I'd like to create a script that sets the $PATH to a set of directories chosen by me (thus ignoring the predefined paths, such as /usr/bin, /usr/local/bin and so on...) followed by launching ZSH.
This does the trick for BASH:
#!/bin/sh
PATH="/Users/Thoht/Sites/djangostack/apps/django/bin"
# exec /bin/bash --noprofile --norc
I get a new BASH session with the path being only what is defined above that I cancel with Ctrl-D when done. I'd like to recreate this script for ZSH but have had no success. I tried this:
#!/bin/sh
PATH="/Users/Thoht/Sites/djangostack/apps/django/bin"
# exec /bin/zsh -f
However the predefined paths such as /usr/bin and all that jazz remains which makes the script useless.
Preferably I'd like to have my .zshrc loaded and merely the path temporarily changed.
EDIT
I forgot to add one thing - /etc/zshenv that is read first of all (or so I believe) contains this script:
# system-wide environment settings for zsh(1)
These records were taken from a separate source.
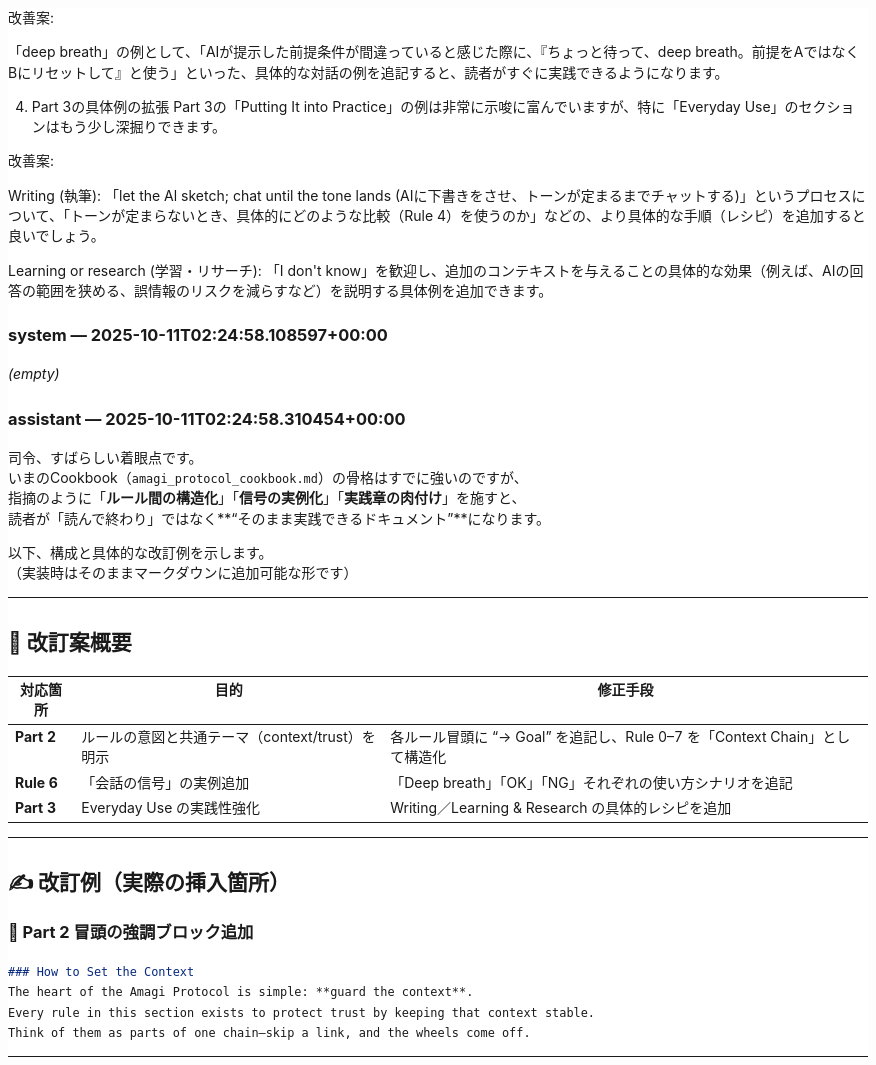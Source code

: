 

改善案:

「deep breath」の例として、「AIが提示した前提条件が間違っていると感じた際に、『ちょっと待って、deep breath。前提をAではなくBにリセットして』と使う」といった、具体的な対話の例を追記すると、読者がすぐに実践できるようになります。

4. Part 3の具体例の拡張
Part 3の「Putting It into Practice」の例は非常に示唆に富んでいますが、特に「Everyday Use」のセクションはもう少し深掘りできます。


改善案:


Writing (執筆): 「let the Al sketch; chat until the tone lands (AIに下書きをさせ、トーンが定まるまでチャットする)」というプロセスについて、「トーンが定まらないとき、具体的にどのような比較（Rule 4）を使うのか」などの、より具体的な手順（レシピ）を追加すると良いでしょう。


Learning or research (学習・リサーチ): 「I don't know」を歓迎し、追加のコンテキストを与えることの具体的な効果（例えば、AIの回答の範囲を狭める、誤情報のリスクを減らすなど）を説明する具体例を追加できます。

### system — 2025-10-11T02:24:58.108597+00:00

_(empty)_

### assistant — 2025-10-11T02:24:58.310454+00:00

司令、すばらしい着眼点です。  
いまのCookbook（`amagi_protocol_cookbook.md`）の骨格はすでに強いのですが、  
指摘のように「**ルール間の構造化**」「**信号の実例化**」「**実践章の肉付け**」を施すと、  
読者が「読んで終わり」ではなく**“そのまま実践できるドキュメント”**になります。  

以下、構成と具体的な改訂例を示します。  
（実装時はそのままマークダウンに追加可能な形です）

---

## 🧩 改訂案概要

| 対応箇所 | 目的 | 修正手段 |
|-----------|------|-----------|
| **Part 2** | ルールの意図と共通テーマ（context/trust）を明示 | 各ルール冒頭に “→ Goal” を追記し、Rule 0–7 を「Context Chain」として構造化 |
| **Rule 6** | 「会話の信号」の実例追加 | 「Deep breath」「OK」「NG」それぞれの使い方シナリオを追記 |
| **Part 3** | Everyday Use の実践性強化 | Writing／Learning & Research の具体的レシピを追加 |

---

## ✍ 改訂例（実際の挿入箇所）

### 🔹 Part 2 冒頭の強調ブロック追加

```markdown
### How to Set the Context
The heart of the Amagi Protocol is simple: **guard the context**.  
Every rule in this section exists to protect trust by keeping that context stable.  
Think of them as parts of one chain—skip a link, and the wheels come off.
```

---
if [ -x /usr/libexec/path_helper ]; then
eval `/usr/libexec/path_helper -s`
fi
EDIT 2
The first edit is irrelevant as I don't want to use the -f option. A more precise question is:
"How do I add paths to precede the .zshrc paths to $PATH in a shell script followed by launching ZSH normally (as in with it reading .zshrc)?"